Look through the entries for the string "willingness" and copy every line where it shows up.

— EXTRACTED MATERIAL —
Segment Open
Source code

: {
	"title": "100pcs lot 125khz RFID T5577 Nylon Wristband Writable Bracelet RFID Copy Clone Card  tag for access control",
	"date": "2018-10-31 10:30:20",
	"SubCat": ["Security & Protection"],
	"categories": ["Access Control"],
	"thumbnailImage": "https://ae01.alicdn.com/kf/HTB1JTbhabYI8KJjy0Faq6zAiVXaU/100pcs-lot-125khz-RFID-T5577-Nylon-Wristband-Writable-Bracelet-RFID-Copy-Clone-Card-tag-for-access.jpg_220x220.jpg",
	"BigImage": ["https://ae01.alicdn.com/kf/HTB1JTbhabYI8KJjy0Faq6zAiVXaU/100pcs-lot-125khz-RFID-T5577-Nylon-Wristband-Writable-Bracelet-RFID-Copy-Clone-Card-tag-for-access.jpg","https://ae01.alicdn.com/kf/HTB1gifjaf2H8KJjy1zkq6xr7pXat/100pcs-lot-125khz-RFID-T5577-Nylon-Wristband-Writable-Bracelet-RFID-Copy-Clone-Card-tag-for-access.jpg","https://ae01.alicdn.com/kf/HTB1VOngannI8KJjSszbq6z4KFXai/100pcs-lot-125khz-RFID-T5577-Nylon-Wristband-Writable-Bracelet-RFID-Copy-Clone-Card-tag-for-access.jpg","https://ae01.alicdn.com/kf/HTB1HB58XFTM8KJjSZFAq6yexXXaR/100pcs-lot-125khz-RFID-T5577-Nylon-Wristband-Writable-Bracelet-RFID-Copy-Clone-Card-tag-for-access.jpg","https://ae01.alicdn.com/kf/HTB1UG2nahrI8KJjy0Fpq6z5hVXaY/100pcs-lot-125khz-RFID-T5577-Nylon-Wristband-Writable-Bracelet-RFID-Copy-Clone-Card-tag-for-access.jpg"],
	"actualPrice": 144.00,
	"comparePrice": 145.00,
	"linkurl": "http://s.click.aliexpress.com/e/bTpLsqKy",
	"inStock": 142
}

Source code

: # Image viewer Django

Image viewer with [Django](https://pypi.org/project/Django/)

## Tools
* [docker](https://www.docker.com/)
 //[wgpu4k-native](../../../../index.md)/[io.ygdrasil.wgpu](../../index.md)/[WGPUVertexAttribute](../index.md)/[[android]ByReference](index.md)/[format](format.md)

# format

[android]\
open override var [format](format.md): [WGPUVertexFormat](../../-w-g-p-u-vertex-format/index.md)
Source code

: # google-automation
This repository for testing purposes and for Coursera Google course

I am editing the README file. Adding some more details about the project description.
Segment Closed
Segment Open
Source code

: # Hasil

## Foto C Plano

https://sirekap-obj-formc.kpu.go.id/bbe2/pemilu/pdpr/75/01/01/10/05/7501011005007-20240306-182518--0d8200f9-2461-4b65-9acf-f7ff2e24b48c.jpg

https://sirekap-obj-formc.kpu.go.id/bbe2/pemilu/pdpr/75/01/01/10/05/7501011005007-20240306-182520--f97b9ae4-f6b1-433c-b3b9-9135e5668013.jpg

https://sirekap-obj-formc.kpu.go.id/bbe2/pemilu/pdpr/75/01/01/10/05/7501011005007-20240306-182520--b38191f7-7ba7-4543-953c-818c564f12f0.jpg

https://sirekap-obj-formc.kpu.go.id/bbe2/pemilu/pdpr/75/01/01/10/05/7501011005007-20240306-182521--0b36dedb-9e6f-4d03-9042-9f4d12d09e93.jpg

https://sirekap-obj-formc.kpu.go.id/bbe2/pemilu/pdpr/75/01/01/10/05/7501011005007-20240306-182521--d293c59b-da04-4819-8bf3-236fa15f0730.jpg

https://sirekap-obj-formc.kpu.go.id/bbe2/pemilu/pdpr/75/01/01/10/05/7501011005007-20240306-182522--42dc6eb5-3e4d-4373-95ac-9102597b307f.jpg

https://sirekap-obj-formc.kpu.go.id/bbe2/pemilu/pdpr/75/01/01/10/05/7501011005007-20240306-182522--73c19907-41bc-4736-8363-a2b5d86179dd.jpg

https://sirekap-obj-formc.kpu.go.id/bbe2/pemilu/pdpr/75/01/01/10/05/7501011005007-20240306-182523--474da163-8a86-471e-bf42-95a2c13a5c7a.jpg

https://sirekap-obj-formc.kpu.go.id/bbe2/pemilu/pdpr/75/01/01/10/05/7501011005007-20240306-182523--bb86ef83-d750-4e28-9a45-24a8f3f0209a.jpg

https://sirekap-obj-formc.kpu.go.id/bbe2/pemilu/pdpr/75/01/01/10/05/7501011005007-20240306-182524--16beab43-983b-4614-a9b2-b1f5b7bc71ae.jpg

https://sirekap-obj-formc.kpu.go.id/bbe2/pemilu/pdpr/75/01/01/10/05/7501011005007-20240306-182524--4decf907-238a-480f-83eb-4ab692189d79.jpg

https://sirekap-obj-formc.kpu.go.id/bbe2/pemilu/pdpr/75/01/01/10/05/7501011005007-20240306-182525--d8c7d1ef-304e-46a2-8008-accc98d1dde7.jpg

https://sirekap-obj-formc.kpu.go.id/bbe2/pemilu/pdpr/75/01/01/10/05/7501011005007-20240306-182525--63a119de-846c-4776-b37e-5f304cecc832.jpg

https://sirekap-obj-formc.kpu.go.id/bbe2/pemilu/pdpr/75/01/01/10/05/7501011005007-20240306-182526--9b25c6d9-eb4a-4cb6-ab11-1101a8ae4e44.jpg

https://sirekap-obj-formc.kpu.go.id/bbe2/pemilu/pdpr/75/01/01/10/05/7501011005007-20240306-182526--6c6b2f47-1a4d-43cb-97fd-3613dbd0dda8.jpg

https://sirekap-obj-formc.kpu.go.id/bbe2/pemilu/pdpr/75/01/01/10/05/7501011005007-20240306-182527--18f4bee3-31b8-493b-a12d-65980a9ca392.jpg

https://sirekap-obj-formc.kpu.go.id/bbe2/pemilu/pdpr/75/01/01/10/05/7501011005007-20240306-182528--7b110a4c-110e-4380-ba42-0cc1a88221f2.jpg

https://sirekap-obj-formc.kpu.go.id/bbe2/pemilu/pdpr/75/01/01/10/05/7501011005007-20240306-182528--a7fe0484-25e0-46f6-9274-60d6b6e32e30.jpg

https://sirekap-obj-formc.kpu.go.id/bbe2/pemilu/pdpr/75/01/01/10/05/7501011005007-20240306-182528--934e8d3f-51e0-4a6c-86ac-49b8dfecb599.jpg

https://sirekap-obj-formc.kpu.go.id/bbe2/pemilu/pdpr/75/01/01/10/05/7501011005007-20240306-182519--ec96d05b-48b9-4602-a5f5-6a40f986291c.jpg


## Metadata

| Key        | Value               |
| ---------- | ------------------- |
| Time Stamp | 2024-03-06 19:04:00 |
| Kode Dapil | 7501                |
Segment Closed
Segment Open
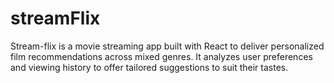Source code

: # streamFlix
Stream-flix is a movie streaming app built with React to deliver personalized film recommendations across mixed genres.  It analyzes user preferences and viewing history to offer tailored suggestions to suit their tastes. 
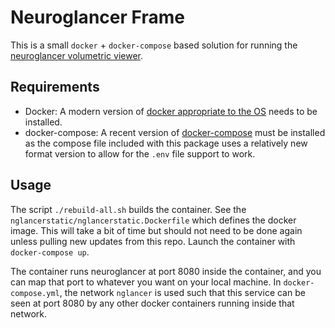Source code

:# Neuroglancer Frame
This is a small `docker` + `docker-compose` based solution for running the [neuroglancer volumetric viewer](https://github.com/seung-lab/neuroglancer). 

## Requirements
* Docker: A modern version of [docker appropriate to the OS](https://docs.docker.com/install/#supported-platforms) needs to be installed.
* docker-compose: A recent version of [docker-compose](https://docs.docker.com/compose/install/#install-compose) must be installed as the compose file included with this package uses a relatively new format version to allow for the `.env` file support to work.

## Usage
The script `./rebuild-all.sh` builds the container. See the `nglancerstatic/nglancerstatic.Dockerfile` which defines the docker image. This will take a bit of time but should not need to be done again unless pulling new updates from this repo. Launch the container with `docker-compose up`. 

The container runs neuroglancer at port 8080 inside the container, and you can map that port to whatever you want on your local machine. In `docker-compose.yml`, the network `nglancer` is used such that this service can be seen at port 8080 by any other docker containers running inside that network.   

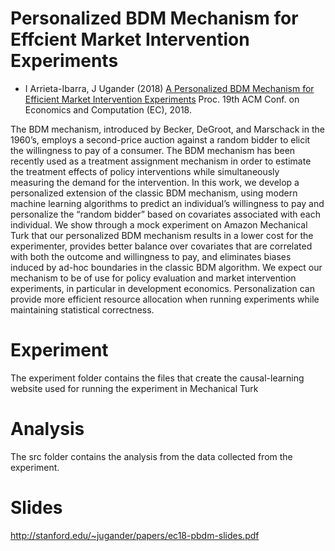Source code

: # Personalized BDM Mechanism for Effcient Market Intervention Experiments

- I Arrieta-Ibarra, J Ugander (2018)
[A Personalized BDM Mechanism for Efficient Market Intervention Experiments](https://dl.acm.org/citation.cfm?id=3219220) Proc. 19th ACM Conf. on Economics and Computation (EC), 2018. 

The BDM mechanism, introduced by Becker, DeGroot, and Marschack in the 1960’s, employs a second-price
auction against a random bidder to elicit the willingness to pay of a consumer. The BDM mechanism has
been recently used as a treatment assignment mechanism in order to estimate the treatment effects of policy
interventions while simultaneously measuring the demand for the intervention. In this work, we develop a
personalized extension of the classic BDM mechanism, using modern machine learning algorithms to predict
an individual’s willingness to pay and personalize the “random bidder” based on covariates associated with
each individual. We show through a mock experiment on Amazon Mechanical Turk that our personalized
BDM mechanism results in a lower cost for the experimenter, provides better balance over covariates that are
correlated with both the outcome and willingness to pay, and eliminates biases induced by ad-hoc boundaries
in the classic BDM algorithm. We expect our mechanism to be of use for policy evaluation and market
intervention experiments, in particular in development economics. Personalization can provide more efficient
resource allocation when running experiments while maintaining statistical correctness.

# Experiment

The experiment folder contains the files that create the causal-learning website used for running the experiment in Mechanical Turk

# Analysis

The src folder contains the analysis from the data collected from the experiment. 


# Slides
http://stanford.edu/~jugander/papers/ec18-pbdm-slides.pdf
Segment Closed
— REPLY —
auction against a random bidder to elicit the willingness to pay of a consumer. The BDM mechanism has
an individual’s willingness to pay and personalize the “random bidder” based on covariates associated with
correlated with both the outcome and willingness to pay, and eliminates biases induced by ad-hoc boundaries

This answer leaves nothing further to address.